How any of this fanboy arguing provides moral imperatives for Frodo or Samwise to act differently eludes me. Frodo and Sam don’t even know they’re in a book!
I agree with Humpty Dumpty… I think? My words mean whatever I want them to mean but obviously when two people communicate they have to agree on meanings or it just doesn’t work out. This is as true in philosophy as any other instance.
If you have a definition for self awareness, I can start using that. My definition is the ability to identify something as self or non-self. Within the context of dualism that means linked to the soul or not linked to the soul. Consciousness and sentience are properties of the soul so I can test if something is self or non-self by applying stimuli and observing whether that produces the expected qualia. I’m not quite sure myself and that definition is probably flawed, but it is a definition.
So an amputated arm - that is my arm in the sense that this is my house but it is no longer me as in myself. On Versed - that is my body but it is not, for a time, myself. Part of my brain is surgically replaced with a cyborg brain - not sure if it’s me or not. Depending on how the implant works it could still be me - or I could find myself unable to feel parts of my body.
~Max
The thing that is typing these words into this browser is being driven by something that is able to identify itself as a self.

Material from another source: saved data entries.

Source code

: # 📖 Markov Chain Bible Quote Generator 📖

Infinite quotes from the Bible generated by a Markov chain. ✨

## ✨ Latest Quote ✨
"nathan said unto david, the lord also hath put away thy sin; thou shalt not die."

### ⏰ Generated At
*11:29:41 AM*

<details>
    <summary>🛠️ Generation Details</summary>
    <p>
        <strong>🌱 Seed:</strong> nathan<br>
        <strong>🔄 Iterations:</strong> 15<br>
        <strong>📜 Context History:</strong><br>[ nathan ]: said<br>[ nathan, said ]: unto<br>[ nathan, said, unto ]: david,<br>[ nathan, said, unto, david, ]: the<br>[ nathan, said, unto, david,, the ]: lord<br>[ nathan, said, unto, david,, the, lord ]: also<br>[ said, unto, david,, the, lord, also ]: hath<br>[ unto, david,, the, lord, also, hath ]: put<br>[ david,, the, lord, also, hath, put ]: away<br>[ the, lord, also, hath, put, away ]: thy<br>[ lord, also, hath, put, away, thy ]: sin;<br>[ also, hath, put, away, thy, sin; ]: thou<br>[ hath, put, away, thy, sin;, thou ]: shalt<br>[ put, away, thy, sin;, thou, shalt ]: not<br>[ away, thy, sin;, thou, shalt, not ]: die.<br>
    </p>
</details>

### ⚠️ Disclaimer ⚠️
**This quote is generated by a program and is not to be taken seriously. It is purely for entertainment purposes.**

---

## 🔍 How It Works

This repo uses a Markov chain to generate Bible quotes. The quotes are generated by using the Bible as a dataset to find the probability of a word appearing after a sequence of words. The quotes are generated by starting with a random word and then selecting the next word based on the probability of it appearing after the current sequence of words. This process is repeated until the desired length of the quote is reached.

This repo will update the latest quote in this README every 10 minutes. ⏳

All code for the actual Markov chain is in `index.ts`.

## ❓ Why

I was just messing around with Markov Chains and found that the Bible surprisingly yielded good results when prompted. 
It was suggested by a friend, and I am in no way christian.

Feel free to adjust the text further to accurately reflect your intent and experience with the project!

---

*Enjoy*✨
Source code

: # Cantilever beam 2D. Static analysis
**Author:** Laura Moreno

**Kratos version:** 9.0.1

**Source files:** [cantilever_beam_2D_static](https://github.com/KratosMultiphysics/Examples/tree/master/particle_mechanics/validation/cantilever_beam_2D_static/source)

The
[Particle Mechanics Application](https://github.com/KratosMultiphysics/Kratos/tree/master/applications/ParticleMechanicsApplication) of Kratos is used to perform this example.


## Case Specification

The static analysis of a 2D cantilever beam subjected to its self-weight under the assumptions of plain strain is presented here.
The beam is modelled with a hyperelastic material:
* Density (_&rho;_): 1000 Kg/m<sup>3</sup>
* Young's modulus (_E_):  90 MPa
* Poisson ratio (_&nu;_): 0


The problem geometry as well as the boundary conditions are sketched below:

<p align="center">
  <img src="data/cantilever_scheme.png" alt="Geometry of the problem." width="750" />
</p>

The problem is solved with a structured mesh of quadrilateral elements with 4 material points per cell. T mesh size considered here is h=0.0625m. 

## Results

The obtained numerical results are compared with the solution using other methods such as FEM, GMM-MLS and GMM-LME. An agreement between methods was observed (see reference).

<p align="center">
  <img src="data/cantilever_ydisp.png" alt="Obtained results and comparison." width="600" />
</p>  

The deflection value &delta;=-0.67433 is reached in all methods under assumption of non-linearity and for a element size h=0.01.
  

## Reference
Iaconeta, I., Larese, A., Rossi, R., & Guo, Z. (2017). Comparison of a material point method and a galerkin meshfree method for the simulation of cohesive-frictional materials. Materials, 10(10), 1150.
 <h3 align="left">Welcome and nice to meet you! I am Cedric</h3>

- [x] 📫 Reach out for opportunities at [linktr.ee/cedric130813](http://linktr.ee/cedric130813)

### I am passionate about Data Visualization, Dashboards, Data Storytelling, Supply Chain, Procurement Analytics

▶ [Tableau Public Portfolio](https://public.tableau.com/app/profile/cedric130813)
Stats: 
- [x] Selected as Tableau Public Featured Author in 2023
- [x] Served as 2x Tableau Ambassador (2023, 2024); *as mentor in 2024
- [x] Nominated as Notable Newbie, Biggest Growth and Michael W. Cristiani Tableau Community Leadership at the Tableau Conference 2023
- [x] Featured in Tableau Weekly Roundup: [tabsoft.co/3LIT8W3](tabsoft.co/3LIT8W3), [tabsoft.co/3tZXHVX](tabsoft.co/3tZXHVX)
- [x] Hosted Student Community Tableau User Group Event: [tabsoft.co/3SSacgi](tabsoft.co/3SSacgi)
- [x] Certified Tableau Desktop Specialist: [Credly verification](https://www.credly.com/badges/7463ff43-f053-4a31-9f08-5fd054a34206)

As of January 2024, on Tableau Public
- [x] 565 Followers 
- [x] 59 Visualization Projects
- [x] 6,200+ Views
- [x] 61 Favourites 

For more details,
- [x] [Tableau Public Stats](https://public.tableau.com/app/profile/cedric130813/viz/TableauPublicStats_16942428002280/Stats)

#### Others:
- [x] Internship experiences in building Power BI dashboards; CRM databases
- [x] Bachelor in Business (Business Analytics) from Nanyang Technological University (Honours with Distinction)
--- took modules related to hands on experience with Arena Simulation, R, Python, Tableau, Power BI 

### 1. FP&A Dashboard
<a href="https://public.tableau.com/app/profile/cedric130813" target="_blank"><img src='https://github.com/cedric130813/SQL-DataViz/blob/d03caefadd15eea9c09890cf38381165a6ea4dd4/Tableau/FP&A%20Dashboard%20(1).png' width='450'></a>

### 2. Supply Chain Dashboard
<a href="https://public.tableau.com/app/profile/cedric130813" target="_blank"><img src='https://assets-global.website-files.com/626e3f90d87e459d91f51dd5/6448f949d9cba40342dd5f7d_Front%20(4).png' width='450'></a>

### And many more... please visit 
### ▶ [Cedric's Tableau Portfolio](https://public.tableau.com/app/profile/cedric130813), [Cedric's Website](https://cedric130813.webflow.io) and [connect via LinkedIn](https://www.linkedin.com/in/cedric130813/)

This means that that particular self is able to causally influence events in the physical world. (Specifically, it’s making my fingers push keyboard keys.)
In your model, are souls able to causally influence the physical world, or not?
I can dig it. Consciousness as the physical processes of the brain is different than the definition I was using. This sense of the word doesn’t apply to what I was saying when describing dualism. And consciousness in this physical sense still exists for dualists.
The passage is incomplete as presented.